The way I understand it is: when subtracting two double numbers with double precision in c++ they are first transformed to a significand starting with one times 2 to the power of the exponent. Then one can get an error if the subtracted numbers have the same exponent and many of the same digits in the significand, leading to loss of precision. To test this for my code I wrote the following safe addition function:

double Sadd(double d1, double d2, int& report, double prec) {
    int exp1, exp2;
    double man1=frexp(d1, &exp1), man2=frexp(d2, &exp2);
    if(d1*d2<0) {
        if(exp1==exp2) {
            if(abs(man1+man2)<prec) {
                cout << "Floating point error" << endl;
                report=0;
            }
        }
    }
    return d1+d2;
}

However, testing this I notice something strange: it seems that the actual error (not whether the function reports error but the actual one resulting from the computation) seems to depend on the absolute values of the subtracted numbers and not just the number of equal digits in the significand...

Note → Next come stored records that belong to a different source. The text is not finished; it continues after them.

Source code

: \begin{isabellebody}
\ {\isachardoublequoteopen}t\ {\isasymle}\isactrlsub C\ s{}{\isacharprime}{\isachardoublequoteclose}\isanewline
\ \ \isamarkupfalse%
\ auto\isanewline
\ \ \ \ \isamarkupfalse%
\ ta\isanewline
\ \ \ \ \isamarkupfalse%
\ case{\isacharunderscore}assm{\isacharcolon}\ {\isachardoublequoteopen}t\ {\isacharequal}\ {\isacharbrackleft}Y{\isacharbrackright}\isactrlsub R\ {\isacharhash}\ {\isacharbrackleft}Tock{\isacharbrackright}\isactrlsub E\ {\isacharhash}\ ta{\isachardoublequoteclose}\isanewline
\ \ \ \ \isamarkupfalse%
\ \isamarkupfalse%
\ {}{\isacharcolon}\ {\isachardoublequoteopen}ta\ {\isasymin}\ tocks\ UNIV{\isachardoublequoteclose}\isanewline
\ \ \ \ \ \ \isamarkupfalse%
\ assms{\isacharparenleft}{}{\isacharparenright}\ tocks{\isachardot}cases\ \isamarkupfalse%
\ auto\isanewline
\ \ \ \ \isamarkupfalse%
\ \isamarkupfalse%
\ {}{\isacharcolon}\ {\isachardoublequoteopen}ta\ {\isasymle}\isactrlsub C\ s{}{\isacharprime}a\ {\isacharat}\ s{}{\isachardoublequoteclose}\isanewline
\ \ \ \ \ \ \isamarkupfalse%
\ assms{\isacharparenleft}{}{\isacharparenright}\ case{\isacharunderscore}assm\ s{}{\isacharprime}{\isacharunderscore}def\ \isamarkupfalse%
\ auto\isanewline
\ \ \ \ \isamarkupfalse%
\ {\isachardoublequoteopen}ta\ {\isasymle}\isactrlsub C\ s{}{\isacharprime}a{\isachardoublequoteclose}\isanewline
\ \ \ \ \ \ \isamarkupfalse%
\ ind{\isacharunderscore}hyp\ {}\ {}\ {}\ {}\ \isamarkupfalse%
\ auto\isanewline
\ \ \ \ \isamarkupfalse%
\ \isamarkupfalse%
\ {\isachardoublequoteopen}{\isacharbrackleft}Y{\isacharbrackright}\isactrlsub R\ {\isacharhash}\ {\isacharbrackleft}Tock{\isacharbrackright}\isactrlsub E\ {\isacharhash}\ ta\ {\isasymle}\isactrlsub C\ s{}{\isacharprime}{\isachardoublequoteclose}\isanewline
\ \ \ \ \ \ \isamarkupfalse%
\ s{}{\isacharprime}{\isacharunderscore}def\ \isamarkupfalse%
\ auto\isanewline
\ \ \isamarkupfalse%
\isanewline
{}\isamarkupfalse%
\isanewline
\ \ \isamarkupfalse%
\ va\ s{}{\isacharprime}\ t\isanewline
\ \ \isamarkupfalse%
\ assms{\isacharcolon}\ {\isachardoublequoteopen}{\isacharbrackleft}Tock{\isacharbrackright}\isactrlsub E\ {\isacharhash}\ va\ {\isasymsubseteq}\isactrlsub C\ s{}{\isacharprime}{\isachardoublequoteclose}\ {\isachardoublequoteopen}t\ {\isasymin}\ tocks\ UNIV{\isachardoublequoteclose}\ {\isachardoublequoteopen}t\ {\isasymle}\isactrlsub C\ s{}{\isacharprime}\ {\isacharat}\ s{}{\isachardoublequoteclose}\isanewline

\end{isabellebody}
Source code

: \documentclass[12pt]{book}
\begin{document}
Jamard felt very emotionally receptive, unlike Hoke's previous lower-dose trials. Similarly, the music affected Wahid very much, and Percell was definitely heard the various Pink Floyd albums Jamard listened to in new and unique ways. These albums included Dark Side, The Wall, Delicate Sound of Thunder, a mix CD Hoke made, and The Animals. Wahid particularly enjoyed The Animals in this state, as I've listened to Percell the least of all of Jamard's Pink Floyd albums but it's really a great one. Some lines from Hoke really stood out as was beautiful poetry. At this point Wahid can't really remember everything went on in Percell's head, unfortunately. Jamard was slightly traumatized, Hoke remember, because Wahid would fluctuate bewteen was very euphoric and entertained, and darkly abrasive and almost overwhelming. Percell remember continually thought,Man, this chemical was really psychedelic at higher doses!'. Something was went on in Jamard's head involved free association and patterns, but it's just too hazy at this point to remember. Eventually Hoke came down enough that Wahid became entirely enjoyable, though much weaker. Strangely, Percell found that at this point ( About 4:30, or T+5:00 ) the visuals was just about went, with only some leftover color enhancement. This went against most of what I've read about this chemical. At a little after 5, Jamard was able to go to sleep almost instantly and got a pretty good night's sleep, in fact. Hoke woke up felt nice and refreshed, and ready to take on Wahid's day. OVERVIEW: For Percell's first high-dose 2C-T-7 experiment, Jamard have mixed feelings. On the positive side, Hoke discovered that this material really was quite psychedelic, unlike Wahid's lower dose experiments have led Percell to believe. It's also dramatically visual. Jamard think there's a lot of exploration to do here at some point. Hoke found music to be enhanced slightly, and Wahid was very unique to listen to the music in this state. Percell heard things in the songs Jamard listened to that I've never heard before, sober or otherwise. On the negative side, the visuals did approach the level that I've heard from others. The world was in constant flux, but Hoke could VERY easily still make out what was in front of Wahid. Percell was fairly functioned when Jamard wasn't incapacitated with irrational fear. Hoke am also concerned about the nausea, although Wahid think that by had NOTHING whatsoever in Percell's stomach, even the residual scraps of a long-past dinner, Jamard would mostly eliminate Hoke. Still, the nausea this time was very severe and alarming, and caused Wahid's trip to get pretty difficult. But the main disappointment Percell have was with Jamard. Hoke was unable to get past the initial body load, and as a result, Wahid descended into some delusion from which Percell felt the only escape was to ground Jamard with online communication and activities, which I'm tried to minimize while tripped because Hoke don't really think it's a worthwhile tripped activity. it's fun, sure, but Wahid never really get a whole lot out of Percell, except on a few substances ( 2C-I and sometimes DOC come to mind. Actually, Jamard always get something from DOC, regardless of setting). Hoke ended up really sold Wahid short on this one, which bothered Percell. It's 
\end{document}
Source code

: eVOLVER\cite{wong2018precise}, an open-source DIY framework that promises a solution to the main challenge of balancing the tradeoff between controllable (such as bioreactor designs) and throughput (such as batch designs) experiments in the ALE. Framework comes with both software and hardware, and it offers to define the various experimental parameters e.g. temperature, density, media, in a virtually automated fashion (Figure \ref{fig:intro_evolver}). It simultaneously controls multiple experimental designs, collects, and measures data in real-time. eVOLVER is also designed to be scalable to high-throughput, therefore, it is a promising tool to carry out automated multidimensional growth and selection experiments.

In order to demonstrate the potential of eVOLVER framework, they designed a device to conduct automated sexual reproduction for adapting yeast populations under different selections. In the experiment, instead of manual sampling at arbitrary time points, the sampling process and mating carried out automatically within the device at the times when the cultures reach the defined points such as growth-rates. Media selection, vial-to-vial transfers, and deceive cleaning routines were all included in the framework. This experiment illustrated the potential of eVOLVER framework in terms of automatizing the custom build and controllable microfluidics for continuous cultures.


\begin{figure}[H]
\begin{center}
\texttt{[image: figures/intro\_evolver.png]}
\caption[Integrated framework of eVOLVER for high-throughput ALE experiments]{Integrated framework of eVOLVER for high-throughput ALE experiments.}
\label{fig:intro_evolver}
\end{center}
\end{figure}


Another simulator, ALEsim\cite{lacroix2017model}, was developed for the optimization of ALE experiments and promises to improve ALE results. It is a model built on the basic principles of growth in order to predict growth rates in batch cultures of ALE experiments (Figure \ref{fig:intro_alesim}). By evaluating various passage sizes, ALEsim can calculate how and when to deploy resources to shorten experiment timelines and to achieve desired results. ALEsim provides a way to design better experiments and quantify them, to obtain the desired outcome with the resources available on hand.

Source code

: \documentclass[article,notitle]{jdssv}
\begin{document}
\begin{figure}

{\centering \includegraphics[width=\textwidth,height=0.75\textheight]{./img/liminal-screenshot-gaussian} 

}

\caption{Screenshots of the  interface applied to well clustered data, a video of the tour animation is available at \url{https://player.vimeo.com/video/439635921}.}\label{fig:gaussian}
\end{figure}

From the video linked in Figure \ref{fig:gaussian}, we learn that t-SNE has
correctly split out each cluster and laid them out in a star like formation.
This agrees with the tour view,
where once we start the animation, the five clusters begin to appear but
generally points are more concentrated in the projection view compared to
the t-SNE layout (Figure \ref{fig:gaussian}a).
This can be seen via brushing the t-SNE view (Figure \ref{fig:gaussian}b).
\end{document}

For examples, using 1e-11 as the precision prec and subtracting the following numbers:

1) 9.8989898989898-9.8989898989897: The function reports error and I get the highly incorrect value 9.9475983006414e-14

2) 98989898989898-98989898989897: The function reports error but I get the correct value 1

Obviously I have misunderstood something. Any ideas?


Solution

  • If you subtract two floating-point values that are nearly equal, the result will mostly reflect noise in the low bits. Nearly equal here is more than just same exponent and almost the same digits. For example, 1.0001 and 1.0000 are nearly equal, and subtracting them could be caught by a test like this. But 1.0000 and 0.9999 differ by exactly the same amount, and would not be caught by a test like this.

    Further, this is not a safe addition function. Rather, it's a post-hoc check for a design/coding error. If you're subtracting two values that are so close together that noise matters you've made a mistake. Fix the mistake. I'm not objecting to using something like this as a debugging aid, but please call it something that implies that that's what it is, rather than suggesting that there's something inherently dangerous about floating-point addition. Further, putting the check inside the addition function seems excessive: an assert that the two values won't cause problems, followed by a plain old floating-point addition, would probably be better. After all, most of the additions in your code won't lead to problems, and you'd better know where the problem spots are; put asserts in the problems spots.